Thailand is rapidly tracking its plans to tax cryptocurrencies as it draws up rules for digital asset traders this month to bring more clarity to cryptocurrency-related activities.
The head of Thailand’s revenue department said clear criteria for calculating profits from cryptocurrency trading will be finalized this month.
The announcement came less than a week after the Southeast Asian government announced plans to impose a 15% capital gains tax on traders and miners.
According to an article published on Tuesday in the Bangkok Post, Thai Prime Minister Prayut Chan-Ocha has instructed the Ministry of Taxation to share ideas on the matter and provide clarification to investors and the public.
The division has already held talks with the Bank of Thailand, the Securities and Exchange Commission and the Thailand Stock Exchange.
The Thai Digital Asset Association contacted the revenue department on Sunday to seek clarification on capital gains and tax deductions, according to local media. The President of the Subcrit Bonsat Association said:
“Most crypto-investors are willing to pay taxes, but are worried about whether this move will violate the Income Act.”
Some traders are concerned that residual taxes or fines may be applied to profits and trades made in previous years.
A government spokeswoman said she did not intend to hinder innovation and development in any industry, including fintech, but warned: “If we rush to support [cryptocurrency trading] without a comprehensive understanding, a similar cryptocurrency crisis could arise. the financial crisis. ” “.
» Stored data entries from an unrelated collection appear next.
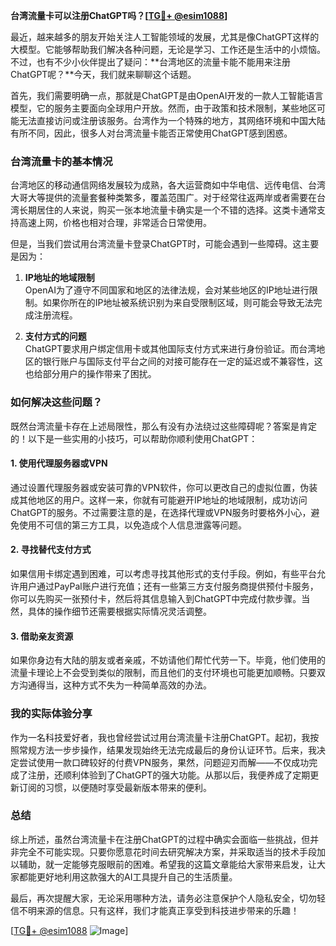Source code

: **台湾流量卡可以注册ChatGPT吗？[[TG💪+ @esim1088](https://t.me/s/esim1088)]**

最近，越来越多的朋友开始关注人工智能领域的发展，尤其是像ChatGPT这样的大模型。它能够帮助我们解决各种问题，无论是学习、工作还是生活中的小烦恼。不过，也有不少小伙伴提出了疑问：**台湾地区的流量卡能不能用来注册ChatGPT呢？**今天，我们就来聊聊这个话题。

首先，我们需要明确一点，那就是ChatGPT是由OpenAI开发的一款人工智能语言模型，它的服务主要面向全球用户开放。然而，由于政策和技术限制，某些地区可能无法直接访问或注册该服务。台湾作为一个特殊的地方，其网络环境和中国大陆有所不同，因此，很多人对台湾流量卡能否正常使用ChatGPT感到困惑。

### 台湾流量卡的基本情况

台湾地区的移动通信网络发展较为成熟，各大运营商如中华电信、远传电信、台湾大哥大等提供的流量套餐种类繁多，覆盖范围广。对于经常往返两岸或者需要在台湾长期居住的人来说，购买一张本地流量卡确实是一个不错的选择。这类卡通常支持高速上网，价格也相对合理，非常适合日常使用。

但是，当我们尝试用台湾流量卡登录ChatGPT时，可能会遇到一些障碍。这主要是因为：

1. **IP地址的地域限制**  
   OpenAI为了遵守不同国家和地区的法律法规，会对某些地区的IP地址进行限制。如果你所在的IP地址被系统识别为来自受限制区域，则可能会导致无法完成注册流程。

2. **支付方式的问题**  
   ChatGPT要求用户绑定信用卡或其他国际支付方式来进行身份验证。而台湾地区的银行账户与国际支付平台之间的对接可能存在一定的延迟或不兼容性，这也给部分用户的操作带来了困扰。

### 如何解决这些问题？

既然台湾流量卡存在上述局限性，那么有没有办法绕过这些障碍呢？答案是肯定的！以下是一些实用的小技巧，可以帮助你顺利使用ChatGPT：

#### 1. 使用代理服务器或VPN
通过设置代理服务器或安装可靠的VPN软件，你可以更改自己的虚拟位置，伪装成其他地区的用户。这样一来，你就有可能避开IP地址的地域限制，成功访问ChatGPT的服务。不过需要注意的是，在选择代理或VPN服务时要格外小心，避免使用不可信的第三方工具，以免造成个人信息泄露等问题。

#### 2. 寻找替代支付方式
如果信用卡绑定遇到困难，可以考虑寻找其他形式的支付手段。例如，有些平台允许用户通过PayPal账户进行充值；还有一些第三方支付服务商提供预付卡服务，你可以先购买一张预付卡，然后将其信息输入到ChatGPT中完成付款步骤。当然，具体的操作细节还需要根据实际情况灵活调整。

#### 3. 借助亲友资源
如果你身边有大陆的朋友或者亲戚，不妨请他们帮忙代劳一下。毕竟，他们使用的流量卡理论上不会受到类似的限制，而且他们的支付环境也可能更加顺畅。只要双方沟通得当，这种方式不失为一种简单高效的办法。

### 我的实际体验分享

作为一名科技爱好者，我也曾经尝试过用台湾流量卡注册ChatGPT。起初，我按照常规方法一步步操作，结果发现始终无法完成最后的身份认证环节。后来，我决定尝试使用一款口碑较好的付费VPN服务，果然，问题迎刃而解——不仅成功完成了注册，还顺利体验到了ChatGPT的强大功能。从那以后，我便养成了定期更新订阅的习惯，以便随时享受最新版本带来的便利。

### 总结

综上所述，虽然台湾流量卡在注册ChatGPT的过程中确实会面临一些挑战，但并非完全不可能实现。只要你愿意花时间去研究解决方案，并采取适当的技术手段加以辅助，就一定能够克服眼前的困难。希望我的这篇文章能给大家带来启发，让大家都能更好地利用这款强大的AI工具提升自己的生活质量。

最后，再次提醒大家，无论采用哪种方法，请务必注意保护个人隐私安全，切勿轻信不明来源的信息。只有这样，我们才能真正享受到科技进步带来的乐趣！

[[TG💪+ @esim1088](https://t.me/s/esim1088) ![Image](https://i.postimg.cc/4NQfJmqS/Snipaste-2025-05-13-00-14-12.png)]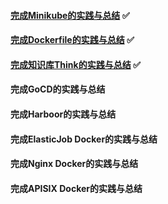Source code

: #### [完成Minikube的实践与总结](https://github.com/guangzhengli/k8s-tutorials) ✅

#### [完成Dockerfile的实践与总结](https://juejin.cn/post/7179042892395053113) ✅

#### [完成知识库Think的实践与总结](https://github.com/fantasticit/think/) ✅

#### 完成GoCD的实践与总结

#### 完成Harboor的实践与总结

#### 完成ElasticJob Docker的实践与总结

#### 完成Nginx Docker的实践与总结

#### 完成APISIX Docker的实践与总结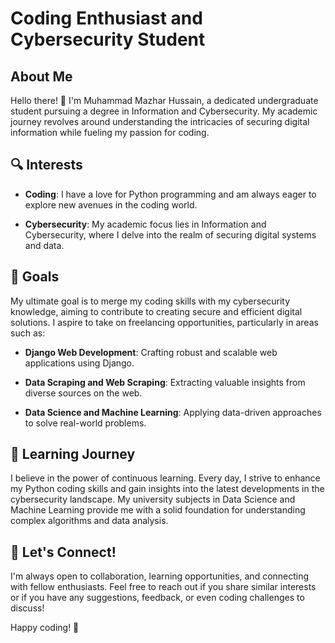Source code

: # Coding Enthusiast and Cybersecurity Student

## About Me

Hello there! 👋 I'm Muhammad Mazhar Hussain, a dedicated undergraduate student pursuing a degree in Information and Cybersecurity. My academic journey revolves around understanding the intricacies of securing digital information while fueling my passion for coding.

## 🔍 Interests

- **Coding**: I have a love for Python programming and am always eager to explore new avenues in the coding world.
  
- **Cybersecurity**: My academic focus lies in Information and Cybersecurity, where I delve into the realm of securing digital systems and data.

## 🚀 Goals

My ultimate goal is to merge my coding skills with my cybersecurity knowledge, aiming to contribute to creating secure and efficient digital solutions. I aspire to take on freelancing opportunities, particularly in areas such as:

- **Django Web Development**: Crafting robust and scalable web applications using Django.
  
- **Data Scraping and Web Scraping**: Extracting valuable insights from diverse sources on the web.

- **Data Science and Machine Learning**: Applying data-driven approaches to solve real-world problems.

## 🌱 Learning Journey

I believe in the power of continuous learning. Every day, I strive to enhance my Python coding skills and gain insights into the latest developments in the cybersecurity landscape. My university subjects in Data Science and Machine Learning provide me with a solid foundation for understanding complex algorithms and data analysis.

## 🤝 Let's Connect!

I'm always open to collaboration, learning opportunities, and connecting with fellow enthusiasts. Feel free to reach out if you share similar interests or if you have any suggestions, feedback, or even coding challenges to discuss!

Happy coding! 🚀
The new tax will only apply to the profits of traders and miners, not to Thai digital asset exchanges, the largest of which are owned by commercial banks and billionaire magnates. Those who do not comply with the new submission requirements may risk large fines.
On the subject: The central bank requires that Thai banks do not offer cryptocurrency trading
The move follows a series of warnings from Thailand’s central bank to commercial banks and companies about the use of digital assets as payment methods.
In December, the Bank of Thailand said it would introduce new measures to regulate the activities of individuals and companies linked to cryptocurrency in the so-called “red lines” in the industry.
However, growing regulatory pressure on the industry is at odds with the Kingdom’s tourism ministry, which is trying to bring crypto whales and nomads to the country to help revive the pandemic tourism sector.